Any time you have a ghost, vampire, monster, you have man vs. the supernatural. A normal man has to battle a being that has superhuman abilities. The rules for this conflict must be set up within the story. As long as the author doesn’t violate his own rules, the story flows. There must be rules and the supernatural being must have a weakness or there is no hope for the protagonist to succeed. Examples of this fatal flaw in the supernatural being would be wooden stakes or silver bullets.

  1. Man vs. Self

This plot is internally focused. The protagonist is in conflict with some aspect of himself. The hero is going through a transformation and needs to change his outlook or way of thinking. This conflict takes place within the character’s mind. The character in this plot usually has major changes happen in his outlook on life. A good example of this one would be Batman. He’s really conflicted in a Dark Knight kind of way.

  1. Man vs. God/Religion

When man has conflict with his religion, it can be a version of man against society. Religion is a manifestation of the societal norms. The conflict can bring in a supernatural aspect if it brings in a god or other spiritual supernatural being.
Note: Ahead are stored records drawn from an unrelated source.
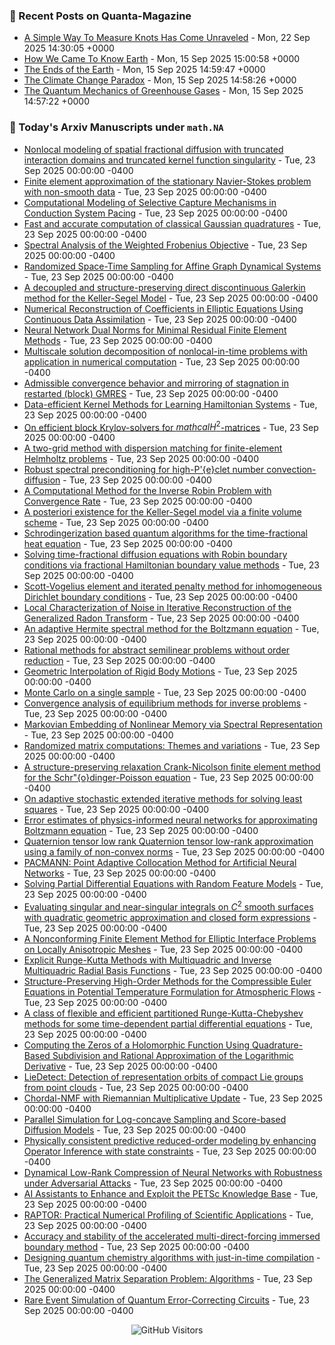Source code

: ### 📝 Recent Posts on Quanta-Magazine
<!-- quanta starts -->
* <a href="https://www.quantamagazine.org/a-simple-way-to-measure-knots-has-come-unraveled-20250922/">A Simple Way To Measure Knots Has Come Unraveled</a> - Mon, 22 Sep 2025 14:30:05 +0000
* <a href="https://www.quantamagazine.org/how-we-came-to-know-earth-20250915/">How We Came To Know Earth</a> - Mon, 15 Sep 2025 15:00:58 +0000
* <a href="https://www.quantamagazine.org/photos-capture-the-extreme-beautiful-work-of-climate-science-20250915/">The Ends of the Earth</a> - Mon, 15 Sep 2025 14:59:47 +0000
* <a href="https://www.quantamagazine.org/the-climate-change-paradox-20250915/">The Climate Change Paradox</a> - Mon, 15 Sep 2025 14:58:26 +0000
* <a href="https://www.quantamagazine.org/the-quantum-mechanics-of-greenhouse-gases-20250915/">The Quantum Mechanics of Greenhouse Gases</a> - Mon, 15 Sep 2025 14:57:22 +0000
<!-- quanta ends -->


### 📝 Today's Arxiv Manuscripts under ``math.NA``
<!-- arxiv-math-na starts -->
* <a href="https://arxiv.org/abs/2509.16315">Nonlocal modeling of spatial fractional diffusion with truncated interaction domains and truncated kernel function singularity</a> - Tue, 23 Sep 2025 00:00:00 -0400
* <a href="https://arxiv.org/abs/2509.16461">Finite element approximation of the stationary Navier-Stokes problem with non-smooth data</a> - Tue, 23 Sep 2025 00:00:00 -0400
* <a href="https://arxiv.org/abs/2509.16631">Computational Modeling of Selective Capture Mechanisms in Conduction System Pacing</a> - Tue, 23 Sep 2025 00:00:00 -0400
* <a href="https://arxiv.org/abs/2509.16716">Fast and accurate computation of classical Gaussian quadratures</a> - Tue, 23 Sep 2025 00:00:00 -0400
* <a href="https://arxiv.org/abs/2509.16783">Spectral Analysis of the Weighted Frobenius Objective</a> - Tue, 23 Sep 2025 00:00:00 -0400
* <a href="https://arxiv.org/abs/2509.16818">Randomized Space-Time Sampling for Affine Graph Dynamical Systems</a> - Tue, 23 Sep 2025 00:00:00 -0400
* <a href="https://arxiv.org/abs/2509.16940">A decoupled and structure-preserving direct discontinuous Galerkin method for the Keller-Segel Model</a> - Tue, 23 Sep 2025 00:00:00 -0400
* <a href="https://arxiv.org/abs/2509.16954">Numerical Reconstruction of Coefficients in Elliptic Equations Using Continuous Data Assimilation</a> - Tue, 23 Sep 2025 00:00:00 -0400
* <a href="https://arxiv.org/abs/2509.16961">Neural Network Dual Norms for Minimal Residual Finite Element Methods</a> - Tue, 23 Sep 2025 00:00:00 -0400
* <a href="https://arxiv.org/abs/2509.17020">Multiscale solution decomposition of nonlocal-in-time problems with application in numerical computation</a> - Tue, 23 Sep 2025 00:00:00 -0400
* <a href="https://arxiv.org/abs/2509.17077">Admissible convergence behavior and mirroring of stagnation in restarted (block) GMRES</a> - Tue, 23 Sep 2025 00:00:00 -0400
* <a href="https://arxiv.org/abs/2509.17154">Data-efficient Kernel Methods for Learning Hamiltonian Systems</a> - Tue, 23 Sep 2025 00:00:00 -0400
* <a href="https://arxiv.org/abs/2509.17257">On efficient block Krylov-solvers for $mathcal H^2$-matrices</a> - Tue, 23 Sep 2025 00:00:00 -0400
* <a href="https://arxiv.org/abs/2509.17494">A two-grid method with dispersion matching for finite-element Helmholtz problems</a> - Tue, 23 Sep 2025 00:00:00 -0400
* <a href="https://arxiv.org/abs/2509.17531">Robust spectral preconditioning for high-P'{e}clet number convection-diffusion</a> - Tue, 23 Sep 2025 00:00:00 -0400
* <a href="https://arxiv.org/abs/2509.17571">A Computational Method for the Inverse Robin Problem with Convergence Rate</a> - Tue, 23 Sep 2025 00:00:00 -0400
* <a href="https://arxiv.org/abs/2509.17710">A posteriori existence for the Keller-Segel model via a finite volume scheme</a> - Tue, 23 Sep 2025 00:00:00 -0400
* <a href="https://arxiv.org/abs/2509.17713">Schrodingerization based quantum algorithms for the time-fractional heat equation</a> - Tue, 23 Sep 2025 00:00:00 -0400
* <a href="https://arxiv.org/abs/2509.17793">Solving time-fractional diffusion equations with Robin boundary conditions via fractional Hamiltonian boundary value methods</a> - Tue, 23 Sep 2025 00:00:00 -0400
* <a href="https://arxiv.org/abs/2509.17899">Scott-Vogelius element and iterated penalty method for inhomogeneous Dirichlet boundary conditions</a> - Tue, 23 Sep 2025 00:00:00 -0400
* <a href="https://arxiv.org/abs/2509.17944">Local Characterization of Noise in Iterative Reconstruction of the Generalized Radon Transform</a> - Tue, 23 Sep 2025 00:00:00 -0400
* <a href="https://arxiv.org/abs/2509.17981">An adaptive Hermite spectral method for the Boltzmann equation</a> - Tue, 23 Sep 2025 00:00:00 -0400
* <a href="https://arxiv.org/abs/2509.17984">Rational methods for abstract semilinear problems without order reduction</a> - Tue, 23 Sep 2025 00:00:00 -0400
* <a href="https://arxiv.org/abs/2509.16966">Geometric Interpolation of Rigid Body Motions</a> - Tue, 23 Sep 2025 00:00:00 -0400
* <a href="https://arxiv.org/abs/2509.17025">Monte Carlo on a single sample</a> - Tue, 23 Sep 2025 00:00:00 -0400
* <a href="https://arxiv.org/abs/2306.01421">Convergence analysis of equilibrium methods for inverse problems</a> - Tue, 23 Sep 2025 00:00:00 -0400
* <a href="https://arxiv.org/abs/2402.00009">Markovian Embedding of Nonlinear Memory via Spectral Representation</a> - Tue, 23 Sep 2025 00:00:00 -0400
* <a href="https://arxiv.org/abs/2402.17873">Randomized matrix computations: Themes and variations</a> - Tue, 23 Sep 2025 00:00:00 -0400
* <a href="https://arxiv.org/abs/2405.12848">A structure-preserving relaxation Crank-Nicolson finite element method for the Schr"{o}dinger-Poisson equation</a> - Tue, 23 Sep 2025 00:00:00 -0400
* <a href="https://arxiv.org/abs/2405.19044">On adaptive stochastic extended iterative methods for solving least squares</a> - Tue, 23 Sep 2025 00:00:00 -0400
* <a href="https://arxiv.org/abs/2407.08383">Error estimates of physics-informed neural networks for approximating Boltzmann equation</a> - Tue, 23 Sep 2025 00:00:00 -0400
* <a href="https://arxiv.org/abs/2409.10724">Quaternion tensor low rank Quaternion tensor low-rank approximation using a family of non-convex norms</a> - Tue, 23 Sep 2025 00:00:00 -0400
* <a href="https://arxiv.org/abs/2411.19632">PACMANN: Point Adaptive Collocation Method for Artificial Neural Networks</a> - Tue, 23 Sep 2025 00:00:00 -0400
* <a href="https://arxiv.org/abs/2501.00288">Solving Partial Differential Equations with Random Feature Models</a> - Tue, 23 Sep 2025 00:00:00 -0400
* <a href="https://arxiv.org/abs/2502.11907">Evaluating singular and near-singular integrals on $C^2$ smooth surfaces with quadratic geometric approximation and closed form expressions</a> - Tue, 23 Sep 2025 00:00:00 -0400
* <a href="https://arxiv.org/abs/2506.15077">A Nonconforming Finite Element Method for Elliptic Interface Problems on Locally Anisotropic Meshes</a> - Tue, 23 Sep 2025 00:00:00 -0400
* <a href="https://arxiv.org/abs/2507.14474">Explicit Runge-Kutta Methods with Multiquadric and Inverse Multiquadric Radial Basis Functions</a> - Tue, 23 Sep 2025 00:00:00 -0400
* <a href="https://arxiv.org/abs/2509.10311">Structure-Preserving High-Order Methods for the Compressible Euler Equations in Potential Temperature Formulation for Atmospheric Flows</a> - Tue, 23 Sep 2025 00:00:00 -0400
* <a href="https://arxiv.org/abs/2509.14847">A class of flexible and efficient partitioned Runge-Kutta-Chebyshev methods for some time-dependent partial differential equations</a> - Tue, 23 Sep 2025 00:00:00 -0400
* <a href="https://arxiv.org/abs/2509.15936">Computing the Zeros of a Holomorphic Function Using Quadrature-Based Subdivision and Rational Approximation of the Logarithmic Derivative</a> - Tue, 23 Sep 2025 00:00:00 -0400
* <a href="https://arxiv.org/abs/2309.03086">LieDetect: Detection of representation orbits of compact Lie groups from point clouds</a> - Tue, 23 Sep 2025 00:00:00 -0400
* <a href="https://arxiv.org/abs/2405.12823">Chordal-NMF with Riemannian Multiplicative Update</a> - Tue, 23 Sep 2025 00:00:00 -0400
* <a href="https://arxiv.org/abs/2412.07435">Parallel Simulation for Log-concave Sampling and Score-based Diffusion Models</a> - Tue, 23 Sep 2025 00:00:00 -0400
* <a href="https://arxiv.org/abs/2502.03672">Physically consistent predictive reduced-order modeling by enhancing Operator Inference with state constraints</a> - Tue, 23 Sep 2025 00:00:00 -0400
* <a href="https://arxiv.org/abs/2505.08022">Dynamical Low-Rank Compression of Neural Networks with Robustness under Adversarial Attacks</a> - Tue, 23 Sep 2025 00:00:00 -0400
* <a href="https://arxiv.org/abs/2506.20608">AI Assistants to Enhance and Exploit the PETSc Knowledge Base</a> - Tue, 23 Sep 2025 00:00:00 -0400
* <a href="https://arxiv.org/abs/2507.04647">RAPTOR: Practical Numerical Profiling of Scientific Applications</a> - Tue, 23 Sep 2025 00:00:00 -0400
* <a href="https://arxiv.org/abs/2507.04986">Accuracy and stability of the accelerated multi-direct-forcing immersed boundary method</a> - Tue, 23 Sep 2025 00:00:00 -0400
* <a href="https://arxiv.org/abs/2507.09772">Designing quantum chemistry algorithms with just-in-time compilation</a> - Tue, 23 Sep 2025 00:00:00 -0400
* <a href="https://arxiv.org/abs/2507.17069">The Generalized Matrix Separation Problem: Algorithms</a> - Tue, 23 Sep 2025 00:00:00 -0400
* <a href="https://arxiv.org/abs/2509.13678">Rare Event Simulation of Quantum Error-Correcting Circuits</a> - Tue, 23 Sep 2025 00:00:00 -0400
<!-- arxiv-math-na ends -->

<div align="center">
  
![GitHub Visitors](https://api.visitorbadge.io/api/visitors?path=https%3A%2F%2Fgithub.com%2Flowrank&label=profile%20views&labelColor=%231e1e2e&countColor=%23cba6f7)



</div>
The Iliad and the Odyssey are examples of this type of conflict.


Friday, March 1, 2013

The Villain

We all know the villain as the opposite of the hero, but what does that really mean? Is a villain inherently evil? Must they always do the wrong thing? How does an author create valid and believable antagonists?
The first thing to consider is that the villain doesn’t think of themselves as evil or bad. They are just reacting to their environment and making judgments about the actions that will create the outcomes that they desire. A villain is the hero of his own story. He doesn’t know that he is the villain. He has valid reasons for doing the things that he does.
A true villain is a wounded human being who has goals and aspirations that make sense. A monster isn’t born; he is made. Examples of this abound, Darth Vader was once Anikan Skywalker. His wounds created his decent into immorality. He had his reasons.
In Mary Shelley’s Frankenstein, the creature is made from recycled parts. How could he be anything but ugly? However, that was only his outward appearance. Inside, he was innocent and curious. He had the desire to connect with others. Unfortunately, Victor Frankenstein rejected his creation. Victor introduced the wounds to the creature’s spirit that created the villain. The creature wanted nothing more than to be loved; that unrelenting desire is what drives the story.
He doesn’t have to be more intelligent or stronger than the hero. Making a mistake is where he will fail and the hero will prevail-or not. In Frankenstein, the creature is stronger, faster, and arguably more intelligent than Victor. The creature aka villain wants a partner for his life and to live in isolation and peace. He does evil and immoral things to reach that end.
Memorable villains are always complex creations. They have desires and goals that arise from their wounded spirits. Are you the hero or the villain? Only the end of the story can tell.